Short Cuts

To try and regain the amount of entertainment I had when watching Happiness, I stumbled across the stylistically similar 1993 film Short Cuts, by Robert Altman. At three hours long, and featuring an ensemble cast of 22 actors and actresses – including Andie MacDowell, Bruce Davison and a very young Robert Downey, Jr. – this is one of the quirkiest long films I’ve ever sat through.


Set in Los Angeles, the film gives the viewer a God perspective on the interlocking stories of twenty-two individuals – apparently! I didn’t stop and count them – as they wind through their dark, gritty and sometimes tragic lives.
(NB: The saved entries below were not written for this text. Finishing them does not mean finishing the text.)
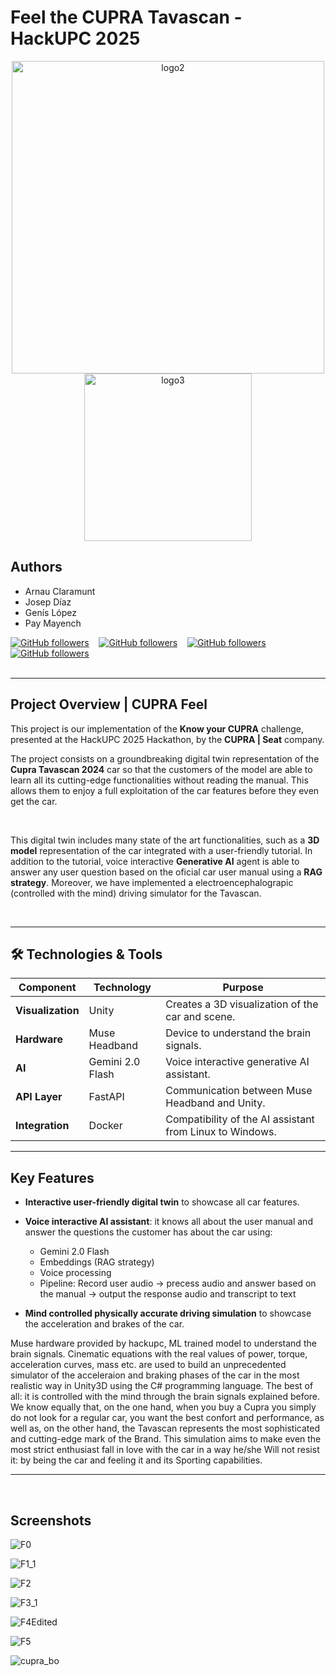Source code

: # Feel the CUPRA Tavascan - HackUPC 2025

<p align="center">
  <img src="https://github.com/user-attachments/assets/dbad1f2a-cf4a-410f-aaa3-de891e77bc9a" alt="logo2" width="500"/>
  <img src="https://github.com/user-attachments/assets/aa60a680-b543-4750-8989-a7e042b8f9c6" alt="logo3" width="268"/>
</p>


## Authors
- Arnau Claramunt
- Josep Díaz
- Genís López
- Pay Mayench

[![GitHub followers](https://img.shields.io/github/followers/ArnauCS03?label=ArnauCS03)](https://github.com/ArnauCS03) &nbsp;&nbsp; 
[![GitHub followers](https://img.shields.io/github/followers/Nascarin?label=Nascarin)](https://github.com/Nascarin) &nbsp;&nbsp; 
[![GitHub followers](https://img.shields.io/github/followers/GenisLopez5?label=GenisLopez5)](https://github.com/GenisLopez5) &nbsp;&nbsp; 
[![GitHub followers](https://img.shields.io/github/followers/PauMayench?label=PauMayench)](https://github.com/PauMayench) <br><br>

---

## Project Overview | CUPRA Feel

This project is our implementation of the **Know your CUPRA** challenge, presented at the HackUPC 2025 Hackathon, by the **CUPRA | Seat** company.

The project consists on a groundbreaking digital twin representation of the **Cupra Tavascan 2024** car so that the customers of the model are able to learn all its cutting-edge functionalities without reading the manual. This allows them to enjoy a full exploitation of the car features before they even get the car. 

<br>

This digital twin includes many state of the art functionalities, such as a **3D model** representation of the car integrated with a user-friendly tutorial. In addition to the tutorial, voice interactive **Generative AI** agent is able to answer any user question based on the oficial car user manual using a **RAG strategy**. Moreover, we have implemented a electroencephalograpic (controlled with the mind) driving simulator for the Tavascan.

<br>

---

## 🛠️ Technologies & Tools  

| **Component**        | **Technology**    | **Purpose**                                   |
|----------------------|-------------------|-----------------------------------------------|
| **Visualization**    | Unity             | Creates a 3D visualization of the car and scene.   |
| **Hardware**         | Muse Headband     | Device to understand the brain signals. |
| **AI**               | Gemini 2.0 Flash  | Voice interactive generative AI assistant.  |
| **API Layer**        | FastAPI           | Communication between Muse Headband and Unity. |
| **Integration**      | Docker            | Compatibility of the AI assistant from Linux to Windows. |

---


## Key Features

- **Interactive user-friendly digital twin** to showcase all car features.
  
- **Voice interactive AI assistant**: it knows all about the user manual and answer the questions the customer has about the car using:
  - Gemini 2.0 Flash
  - Embeddings (RAG strategy)
  - Voice processing
  - Pipeline: Record user audio -> precess audio and answer based on the manual -> output the response audio and transcript to text

- **Mind controlled physically accurate driving simulation** to showcase the acceleration and brakes of the car.
    
Muse hardware provided by hackupc, ML trained model to understand the brain signals.
Cinematic equations with the real values of power, torque, acceleration curves, mass etc. are used to build an unprecedented simulator of the acceleraion and braking phases of the car in the most realistic way in Unity3D using the C# programming language. The best of all: it is controlled with the mind through the brain signals explained before. We know equally that, on the one hand, when you buy a Cupra you simply do not look for a regular car, you want the best confort and performance, as well as, on the other hand, the Tavascan represents the most sophisticated and cutting-edge mark of the Brand. This simulation aims to make even the most strict enthusiast fall in love with the car in a way he/she Will not resist it: by being the car and feeling it and its Sporting capabilities.

---

<br>

## Screenshots

![F0](https://github.com/user-attachments/assets/15d5f9a0-cf7c-4b45-a1ce-69290d30af5a)

![F1_1](https://github.com/user-attachments/assets/97f50a95-ec9e-4aab-8528-ac3e16d96f9f)

![F2](https://github.com/user-attachments/assets/443c51f4-efef-4f75-ad2d-f4e8467e8ea1)

![F3_1](https://github.com/user-attachments/assets/26f232ef-38b5-425c-a129-6bf0d05ffc03)

![F4Edited](https://github.com/user-attachments/assets/8d318341-df41-4160-9769-ba4aaf130352)

![F5](https://github.com/user-attachments/assets/6cb98668-a849-4a47-9938-7fd9eeb08a25)

![cupra_bo](https://github.com/user-attachments/assets/c9291779-5761-49b4-a506-8702d5133a34)

<br>
<br>
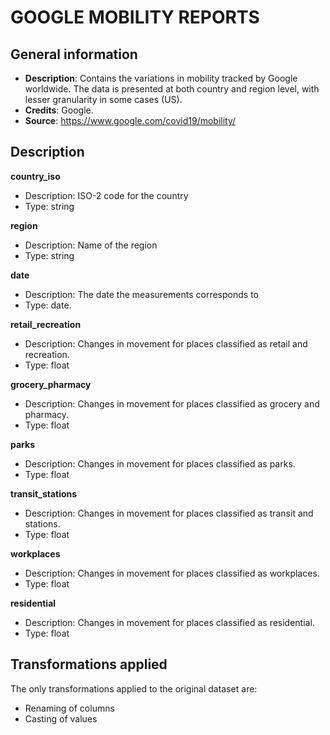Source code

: # GOOGLE MOBILITY REPORTS

## General information

- **Description**: Contains the variations in mobility tracked by Google worldwide.
    The data is presented at both country and region level, with lesser granularity in some cases (US).
- **Credits**: Google.
- **Source**: https://www.google.com/covid19/mobility/

## Description

**country_iso**
- Description: ISO-2 code for the country
- Type: string


**region**
- Description: Name of the region
- Type: string

**date**
- Description: The date the measurements corresponds to
- Type: date.

**retail_recreation**
- Description: Changes in movement for places classified as retail and recreation.
- Type: float

**grocery_pharmacy**
- Description: Changes in movement for places classified as grocery and pharmacy.
- Type: float

**parks**
- Description: Changes in movement for places classified as parks.
- Type: float

**transit_stations**
- Description: Changes in movement for places classified as transit and stations.
- Type: float

**workplaces**
- Description: Changes in movement for places classified as workplaces.
- Type: float

**residential**
- Description: Changes in movement for places classified as residential.
- Type: float


## Transformations applied

The only transformations applied to the original dataset are:
- Renaming of columns
- Casting of values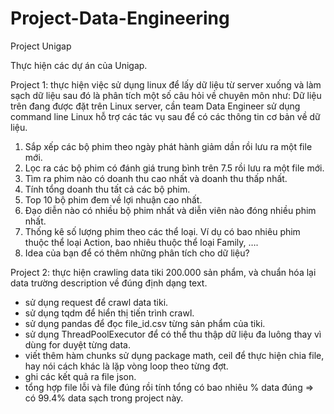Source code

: # Project-Data-Engineering
Project Unigap

Thực hiện các dự án của Unigap.

Project 1: thực hiện việc sử dụng linux để lấy dữ liệu từ server xuống và làm sạch dữ liệu sau đó là phân tích một số câu hỏi về chuyên môn như:
Dữ liệu trên đang được đặt trên Linux server, cần team Data Engineer sử dụng command line Linux hỗ trợ các tác vụ sau để có các thông tin cơ bản về dữ liệu.

1. Sắp xếp các bộ phim theo ngày phát hành giảm dần rồi lưu ra một file mới.
2. Lọc ra các bộ phim có đánh giá trung bình trên 7.5 rồi lưu ra một file mới.
3. Tìm ra phim nào có doanh thu cao nhất và doanh thu thấp nhất.
4. Tính tổng doanh thu tất cả các bộ phim.
5. Top 10 bộ phim đem về lợi nhuận cao nhất.
6. Đạo diễn nào có nhiều bộ phim nhất và diễn viên nào đóng nhiều phim nhất.
7. Thống kê số lượng phim theo các thể loại. Ví dụ có bao nhiêu phim thuộc thể loại Action, bao nhiêu thuộc thể loại Family, ….
8. Idea của bạn để có thêm những phân tích cho dữ liệu?

Project 2: thực hiện crawling data tiki 200.000 sản phẩm, và chuẩn hóa lại data trường description về đúng định dạng text.
- sử dụng request để crawl data tiki.
- sử dụng tqdm để hiển thị tiến trình crawl.
- sử dụng pandas để đọc file_id.csv từng sản phẩm của tiki.
- sử dụng ThreadPoolExecutor để có thể thu thập dữ liệu đa luông thay vì dùng for duyệt từng data.
- viết thêm hàm chunks sử dụng package math, ceil để thực hiện chia file, hay nói cách khác là lặp vòng loop theo từng đợt.
- ghi các kết quả ra file json.
- tổng hợp file lỗi và file đúng rồi tính tổng có bao nhiêu % data đúng => có 99.4% data sạch trong project này.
While some elements of this film are humorous, I wouldn’t say that humour is the raison d’être for this film, so it would be difficult to call it a black comedy.

With twenty-two characters, it’s difficult to get a grasp of who’s whom, and how so-and-so knows what’s-her-face, but after about 40 minutes, I had the character list sussed. We rarely see a non-main-character on screen; the extras in each scene are usually the part of the ensemble. Everything is linked!


The action is rather fast-paced. Scenes are generally rather brief, and in a three-hour film, this can get rather intense. There is a lot to keep on top of. There’s none of the neat tying up of plots that you’d expect from a more mainstream film, but I suspect if you saw the film more times, you could gather more meaning from each of the characters’ tales. I wasn’t quite as tickled as I was with Happiness or American Beauty, probably because the characters here aren’t quite as shocking. A worthwhile view, all the same.